» Problem details: Begin your copy at the line that contains "The Stabilized Bi-Conjugate" and carry it on, exactly, to the last line of the material below.

───── Excerpted records ─────

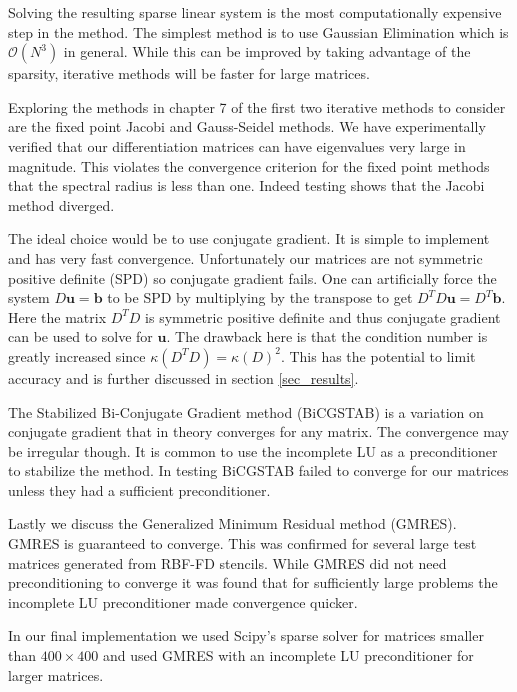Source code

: \documentclass[12pt]{article}
\let\vec\mathbf
\begin{document}
	Solving the resulting sparse linear system is the most computationally expensive step in the method. The simplest method is to use Gaussian Elimination which is $\mathcal{O}(N^3)$ in general. While this can be improved by taking advantage of the sparsity, iterative methods will be faster for large matrices.
	
	Exploring the methods in chapter 7 of \cite{Ascher2011} the first two iterative methods to consider are the fixed point Jacobi and Gauss-Seidel methods. We have experimentally verified that our differentiation matrices can have eigenvalues very large in magnitude. This violates the convergence criterion for the fixed point methods that the spectral radius is less than one. Indeed testing shows that the Jacobi method diverged. 
	
	The ideal choice would be to use conjugate gradient. It is simple to implement and has very fast convergence. Unfortunately our matrices are not symmetric positive definite (SPD) so conjugate gradient fails. One can artificially force the system $D\vec{u}=\vec{b}$ to be SPD by multiplying by the transpose to get $D^TD\vec{u} = D^T \vec{b}$. Here the matrix $D^TD$ is symmetric positive definite and thus conjugate gradient can be used to solve for $\vec{u}$. The drawback here is that the condition number is greatly increased since $\kappa(D^TD) = \kappa(D)^2$. This has the potential to limit accuracy and is further discussed in section \ref{sec_results}. 
	
	The Stabilized Bi-Conjugate Gradient method (BiCGSTAB) is a variation on conjugate gradient that in theory converges for any matrix. The convergence may be irregular though. It is common to use the incomplete LU as a preconditioner to stabilize the method. In testing BiCGSTAB failed to converge for our matrices unless they had a sufficient preconditioner. 
	
	Lastly we discuss the Generalized Minimum Residual method (GMRES). GMRES is guaranteed to converge. This was confirmed for several large test matrices generated from RBF-FD stencils. While GMRES did not need preconditioning to converge it was found that for sufficiently large problems the incomplete LU preconditioner made convergence quicker.
	
	In our final implementation we used Scipy's sparse solver for matrices smaller than $400 \times 400$ and used GMRES with an incomplete LU preconditioner for larger matrices.

\end{document}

─────

» Expected answer:
	The Stabilized Bi-Conjugate Gradient method (BiCGSTAB) is a variation on conjugate gradient that in theory converges for any matrix. The convergence may be irregular though. It is common to use the incomplete LU as a preconditioner to stabilize the method. In testing BiCGSTAB failed to converge for our matrices unless they had a sufficient preconditioner. 
	
	Lastly we discuss the Generalized Minimum Residual method (GMRES). GMRES is guaranteed to converge. This was confirmed for several large test matrices generated from RBF-FD stencils. While GMRES did not need preconditioning to converge it was found that for sufficiently large problems the incomplete LU preconditioner made convergence quicker.
	
	In our final implementation we used Scipy's sparse solver for matrices smaller than $400 \times 400$ and used GMRES with an incomplete LU preconditioner for larger matrices.

\end{document}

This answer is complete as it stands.